• _TASK OBJECTIVE_
Within this material, find every line where the string "chaque" appears, and copy it out.

• _DATA UNDER STUDY_
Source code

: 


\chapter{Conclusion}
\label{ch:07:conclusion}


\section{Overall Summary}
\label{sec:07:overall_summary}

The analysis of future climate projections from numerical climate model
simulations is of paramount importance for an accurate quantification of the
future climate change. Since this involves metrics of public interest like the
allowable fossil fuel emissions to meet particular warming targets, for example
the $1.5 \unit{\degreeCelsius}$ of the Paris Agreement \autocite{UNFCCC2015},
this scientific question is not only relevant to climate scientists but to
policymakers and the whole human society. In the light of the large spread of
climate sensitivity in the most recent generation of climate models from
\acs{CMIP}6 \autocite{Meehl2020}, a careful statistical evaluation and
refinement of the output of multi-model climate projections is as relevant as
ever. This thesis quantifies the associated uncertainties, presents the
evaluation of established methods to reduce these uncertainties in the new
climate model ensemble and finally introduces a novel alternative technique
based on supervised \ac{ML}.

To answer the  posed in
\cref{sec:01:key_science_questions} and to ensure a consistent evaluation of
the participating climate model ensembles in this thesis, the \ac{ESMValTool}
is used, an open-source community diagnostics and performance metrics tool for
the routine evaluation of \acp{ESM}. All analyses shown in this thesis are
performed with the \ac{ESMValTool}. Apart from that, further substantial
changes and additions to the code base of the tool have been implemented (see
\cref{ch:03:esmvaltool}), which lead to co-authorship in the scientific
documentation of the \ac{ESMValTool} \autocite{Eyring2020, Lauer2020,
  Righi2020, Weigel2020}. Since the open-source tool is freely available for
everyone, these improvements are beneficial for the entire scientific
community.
---
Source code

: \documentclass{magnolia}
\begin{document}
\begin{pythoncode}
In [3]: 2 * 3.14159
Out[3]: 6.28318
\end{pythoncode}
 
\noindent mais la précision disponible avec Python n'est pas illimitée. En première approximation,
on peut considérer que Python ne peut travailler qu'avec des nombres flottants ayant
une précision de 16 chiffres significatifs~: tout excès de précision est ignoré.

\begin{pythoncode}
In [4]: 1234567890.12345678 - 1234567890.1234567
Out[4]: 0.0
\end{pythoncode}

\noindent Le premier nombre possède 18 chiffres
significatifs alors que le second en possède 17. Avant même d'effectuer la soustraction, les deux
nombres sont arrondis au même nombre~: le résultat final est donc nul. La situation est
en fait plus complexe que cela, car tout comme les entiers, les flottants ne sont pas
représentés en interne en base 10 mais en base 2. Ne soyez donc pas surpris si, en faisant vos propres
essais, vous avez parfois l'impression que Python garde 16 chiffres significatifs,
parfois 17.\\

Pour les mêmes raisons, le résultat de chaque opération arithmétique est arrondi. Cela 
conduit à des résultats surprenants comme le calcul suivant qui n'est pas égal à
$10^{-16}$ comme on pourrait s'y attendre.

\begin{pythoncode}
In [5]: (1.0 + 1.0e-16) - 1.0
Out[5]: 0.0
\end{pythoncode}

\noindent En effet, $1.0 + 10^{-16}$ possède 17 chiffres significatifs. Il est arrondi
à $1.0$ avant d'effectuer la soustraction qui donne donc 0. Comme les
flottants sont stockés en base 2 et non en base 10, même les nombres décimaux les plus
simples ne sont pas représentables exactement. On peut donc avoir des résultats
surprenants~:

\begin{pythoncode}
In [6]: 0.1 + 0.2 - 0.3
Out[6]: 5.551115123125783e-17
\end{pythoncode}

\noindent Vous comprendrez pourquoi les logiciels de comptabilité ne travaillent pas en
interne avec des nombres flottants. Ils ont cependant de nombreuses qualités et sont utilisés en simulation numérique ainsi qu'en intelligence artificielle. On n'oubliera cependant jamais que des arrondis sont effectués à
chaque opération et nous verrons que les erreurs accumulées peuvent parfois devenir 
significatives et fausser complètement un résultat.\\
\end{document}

• _YOUR RESPONSE_
Pour les mêmes raisons, le résultat de chaque opération arithmétique est arrondi. Cela 
chaque opération et nous verrons que les erreurs accumulées peuvent parfois devenir 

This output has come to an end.